Google | ML SWE (L4/L5) [Reject]
Anonymous User
4327

YOE : 5
Current job : ML Engineer
LC Solved : ~300. Easy 50 / Med 180 / Hard 70

Decided to take onsite in two separate days.
Day 1 : Coding x 2, ML Coding x 1, Behavioral x 1
Day 2 : ML System Design x 1 (60min)

Due to NDA, I won't share actual interview questions.

Phone interview : LC Medium question with minor twist. Solved in 20 mins, including writing unit tests, comments and documentation. Brought into onsite.

Onsite interview - Day 1
Coding session 1 : LC Medium-Hard question with minor twist. Due to initial miscommunication, I solved wrong problem until ~10 mins. The interviewer led me to the right path. I was able to reach O(1) solution and write unit tests with edge cases and random test cases.

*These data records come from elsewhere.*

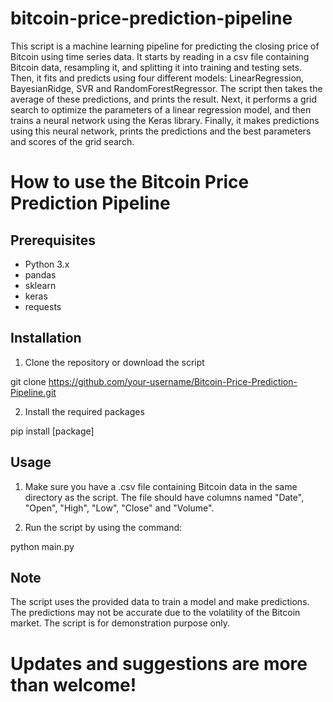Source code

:# bitcoin-price-prediction-pipeline
 
This script is a machine learning pipeline for predicting the closing price of Bitcoin using time series data. 
It starts by reading in a csv file containing Bitcoin data, resampling it, and splitting it into training and testing sets. 
Then, it fits and predicts using four different models: LinearRegression, BayesianRidge, SVR and RandomForestRegressor. The script then takes the average of these predictions, and prints the result. 
Next, it performs a grid search to optimize the parameters of a linear regression model, and then trains a neural network using the Keras library. 
Finally, it makes predictions using this neural network, prints the predictions and the best parameters and scores of the grid search.

# How to use the Bitcoin Price Prediction Pipeline

## Prerequisites

* Python 3.x
* pandas
* sklearn
* keras
* requests

## Installation

1. Clone the repository or download the script

git clone https://github.com/your-username/Bitcoin-Price-Prediction-Pipeline.git


2. Install the required packages

pip install [package]


## Usage

1. Make sure you have a .csv file containing Bitcoin data in the same directory as the script. 
The file should have columns named "Date", "Open", "High", "Low", "Close" and "Volume".

2. Run the script by using the command:

python main.py


## Note

The script uses the provided data to train a model and make predictions. 
The predictions may not be accurate due to the volatility of the Bitcoin market. 
The script is for demonstration purpose only.

# Updates and suggestions are more than welcome!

Coding session 2 : LC Super Hard question. Similar to LC question but never seen exactly the same question in LC. Barely cobbled writing a full code with suboptimal solution. The interviewer asked space/time complexity and I answered correctly. The interviewer said, "Well, this is not completely correct as you know, but you're the first one who reached this far when I gave this problem several times..."

Machine Learning Coding Session : Coding question requiring strong machine learning background. I'd say its difficulty was Medium-Hard in LeetCodish standard. The interviewer asked to parallelize my code in multithreaded version. I've managed to do it. The interviewer then asked bunch of machine learning knowledge questions in rapid-fire salvo. I was able to answer 70%+ of them correctly, but was not able to answer the rest.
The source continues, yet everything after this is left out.